The Hitchhiker’s Guide To The Galaxy
Douglas Adam’s ‘The Hitchhiker’s Guide to the Galaxy’, is a truly exceptional work for many reasons. It was written in 1980, but was obviously ahead of its time. Douglas Adam used the concept of real-time voice translation in his book, a feature that has been fully realized by Google in 2014.
The City And The Stars
Arthur C. Clarke features again on this list for his envisioning of virtual reality. He did so in his 1956 title ‘The City And The Stars’. Virtual reality was first used 10 years after this book when the first flight simulator was developed.

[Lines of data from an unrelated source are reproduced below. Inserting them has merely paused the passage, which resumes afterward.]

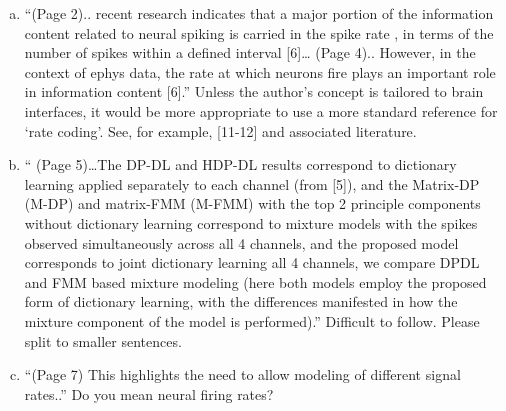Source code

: \begin{enumerate}[a.]
	\item “(Page 2).. recent research indicates that a major portion of the information content related to neural spiking is carried in the spike rate , in terms of the number of spikes within a defined interval [6]… (Page 4).. However, in the context of ephys data, the rate at which neurons fire plays an important role in information content [6].”
	Unless the author’s concept is tailored to brain interfaces, it would be more appropriate to use a more standard reference for ‘rate coding’. See, for example, [11-12] and associated literature.
	
	
	\item “ (Page 5)…The DP-DL and HDP-DL results correspond to dictionary learning applied separately to each channel (from [5]), and the Matrix-DP (M-DP) and matrix-FMM (M-FMM) with the top 2 principle components without dictionary learning correspond to mixture models with the spikes observed simultaneously across all 4 channels, and the proposed model corresponds to joint dictionary learning all 4 channels, we compare DPDL and FMM based mixture modeling (here both models employ the proposed form of dictionary learning, with the differences manifested in how the mixture component of the model is performed).”
	Difficult to follow. Please split to smaller sentences.
	
	
	\item “(Page 7) This highlights the need to allow modeling of different signal rates..”
	Do you mean neural firing rates?
	
\end{enumerate}











% 








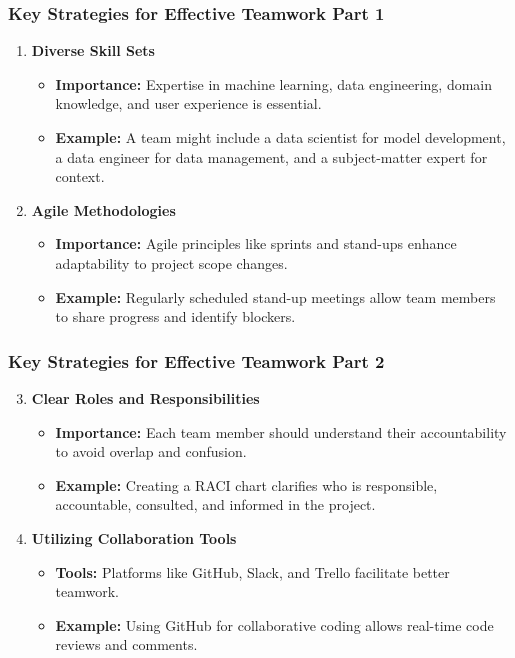 \documentclass{beamer}
\begin{document}
\begin{frame}[fragile]
    \frametitle{Key Strategies for Effective Teamwork Part 1}
    \begin{enumerate}
        \item \textbf{Diverse Skill Sets}
        \begin{itemize}
            \item \textbf{Importance:} Expertise in machine learning, data engineering, domain knowledge, and user experience is essential.
            \item \textbf{Example:} A team might include a data scientist for model development, a data engineer for data management, and a subject-matter expert for context.
        \end{itemize}
        
        \item \textbf{Agile Methodologies}
        \begin{itemize}
            \item \textbf{Importance:} Agile principles like sprints and stand-ups enhance adaptability to project scope changes.
            \item \textbf{Example:} Regularly scheduled stand-up meetings allow team members to share progress and identify blockers.
        \end{itemize}
    \end{enumerate}
\end{frame}

\begin{frame}[fragile]
    \frametitle{Key Strategies for Effective Teamwork Part 2}
    \begin{enumerate}
        \setcounter{enumi}{2} %
        \item \textbf{Clear Roles and Responsibilities}
        \begin{itemize}
            \item \textbf{Importance:} Each team member should understand their accountability to avoid overlap and confusion.
            \item \textbf{Example:} Creating a RACI chart clarifies who is responsible, accountable, consulted, and informed in the project.
        \end{itemize}
        
        \item \textbf{Utilizing Collaboration Tools}
        \begin{itemize}
            \item \textbf{Tools:} Platforms like GitHub, Slack, and Trello facilitate better teamwork.
            \item \textbf{Example:} Using GitHub for collaborative coding allows real-time code reviews and comments.
        \end{itemize}
    \end{enumerate}
\end{frame}
\end{document}
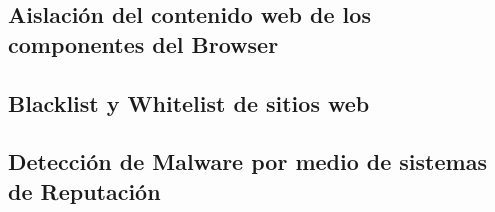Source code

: 
 \subsection{Aislación del contenido web de los componentes del Browser}

 \subsection{Blacklist y Whitelist de sitios web}

 \subsection{Detección de Malware por medio de sistemas de Reputación}

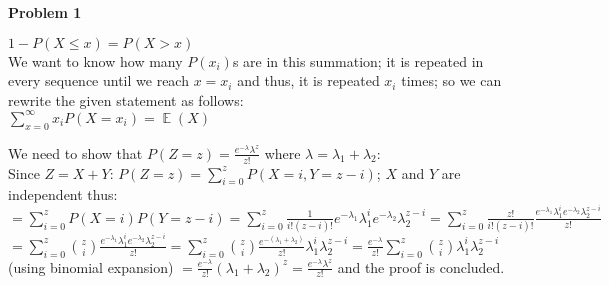 \documentclass{article}
\DeclareMathOperator{\EX}{\mathbb{E}}%
\newenvironment{problem}[2][Problem]
    { \begin{mdframed}[backgroundcolor=gray!20] \textbf{#1 #2} \\}
    {  \end{mdframed}}
\begin{document}
    \begin{problem}{1}
    	\begin{section}{}
    		\noindent
    		$1 - P(X\leq x) = P(X>x)$ \\
    		We want to know how many $P(x_i)$s are in this summation; it is repeated in every 
    		sequence until we reach $x=x_i$ and thus, it is repeated $x_i$ times; so we can 
    		rewrite the given statement as follows:\\
    		$\displaystyle\sum_{x=0}^\infty x_iP(X=x_i) = \EX(X)$
    	\end{section}
    	
    	\begin{section}{}
    		\noindent
    		We need to show that $P(Z=z)=\frac{e^{-\lambda}\lambda^z}{z!}$ where 
    		$\lambda = \lambda_1+\lambda_2$:\\
    		Since $\displaystyle Z=X+Y$: $P(Z=z) = \displaystyle\sum_{i=0}^{z}P(X=i,Y=z-i)$; $X$ and $Y$ are independent 
    		thus:\\ 
    		$=\displaystyle\sum_{i=0}^{z}P(X=i)P(Y=z-i) = \sum_{i=0}^z\frac{1}{i!(z-i)!}e^{-						\lambda_1}\lambda_1^ie^{-\lambda_2}\lambda_2^{z-i} = \sum_{i=0}^z\frac{z!}{i!(z-i)!}					\frac{e^{-\lambda_1}\lambda_1^ie^{-\lambda_2}\lambda_2^{z-i}}{z!}$ \\
    		$= \displaystyle\sum_{i=0}^{z}\displaystyle\binom{z}{i}\frac{e^{-\lambda_1}								\lambda_1^ie^{-\lambda_2}\lambda_2^{z-i}}				{z!} = \displaystyle\sum_{i=0}					^{z}\displaystyle\binom{z}{i}\frac{e^{-(\lambda_1+						\lambda_2)}}{z!}				\lambda_1^i\lambda_2^{z-i} = \frac{e^{-\lambda}}{z!}\displaystyle\sum_{i=0}^{z}							\displaystyle\binom{z}{i}\lambda_1^i\lambda_2^{z-i}$\\
    		(using binomial expansion) $=  \displaystyle\frac{e^{-\lambda}}{z!}(\lambda_1+							\lambda_2)^z = 
    		\frac{e^{-\lambda}\lambda^z}{z!}$ and the proof is concluded.
    		
    	\end{section}
    \end{problem}
    
\end{document}
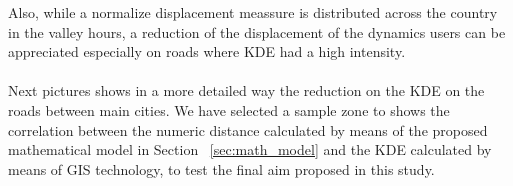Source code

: Also, while a normalize displacement meassure is distributed across the country in the valley hours, a reduction of the displacement of the dynamics users can be appreciated especially on roads where KDE had a high intensity.
\\
\\
Next pictures shows in a more detailed way the reduction on the KDE on the roads between main cities. We have selected a sample zone to shows the correlation between the numeric distance calculated by means of the proposed mathematical model in Section ~\ref{sec:math_model} and the KDE calculated by means of GIS technology, to test the final aim proposed in this study.
\newpage

\begin{figure}
\centering
{}
\end{figure}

Predicting the invention of something like the internet needs a special kind of recognition. William Gibson’s genius sci-fi classic ‘Neuromancer’ did exactly that when spoke about the use of the world wide web in 1984, seven years before the birth of the internet.
Stranger In A Strange Land
Bet you never thought that an author predicted the use of waterbeds before it was invented. Robert Heinlein did so in his 1961 book ‘Stranger In A Strange Land’. The first waterbed was patented in 1971.
The Age Of Intelligent Machines
Ra Kurzweil predicted that the best human chess player in the world would be beat by a computer before the year 2000. He did so in his book ‘The Age Of Intelligent Machines’ which came out in 1990. Only 7 years later, IBM’s computer managed to become the chess champion of the world.
Stand On Zanzibar
Predicting the political state of a continent can be extremely difficult, but John Brunner managed to accurately predict the formation of the European union in his 1969 book ‘Stand on Zanzibar’. The union came into existence 24 years later.
From The Earth To The Moon
In her amazing book ‘From the Earth to the Moon’, Jules Verne predicted details of the Apollo mission 104 years before the incident actually occurred. She penned this book in 1865 and said that lunar modules would launch from Florida and make their way to the moon, and even return to Earth using splashdown capsules.